- [REQUIRED WORK]
Retype the range from the line holding "那下面呢我们这个如何开启代理呢。" to the last line of the listing, inclusive, exactly as it appears and with nothing else.

- [DATASET]

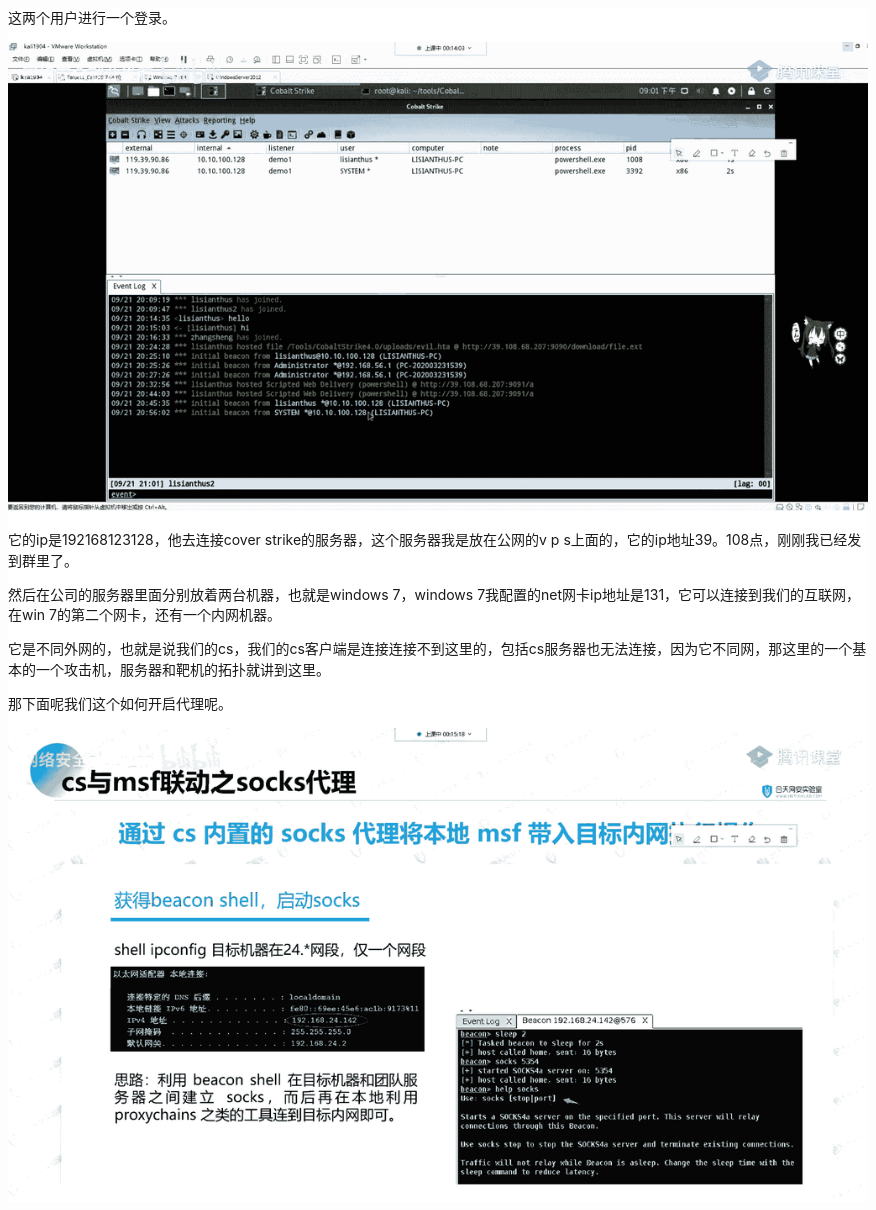 这两个用户进行一个登录。

![](img/644f322a8c39994db2a96129c8f9bb44_27.png)

它的ip是192168123128，他去连接cover strike的服务器，这个服务器我是放在公网的v p s上面的，它的ip地址39。108点，刚刚我已经发到群里了。

然后在公司的服务器里面分别放着两台机器，也就是windows 7，windows 7我配置的net网卡ip地址是131，它可以连接到我们的互联网，在win 7的第二个网卡，还有一个内网机器。

它是不同外网的，也就是说我们的cs，我们的cs客户端是连接连接不到这里的，包括cs服务器也无法连接，因为它不同网，那这里的一个基本的一个攻击机，服务器和靶机的拓扑就讲到这里。

那下面呢我们这个如何开启代理呢。

![](img/644f322a8c39994db2a96129c8f9bb44_29.png)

- [RESPONSE AREA]
那下面呢我们这个如何开启代理呢。

![](img/644f322a8c39994db2a96129c8f9bb44_29.png)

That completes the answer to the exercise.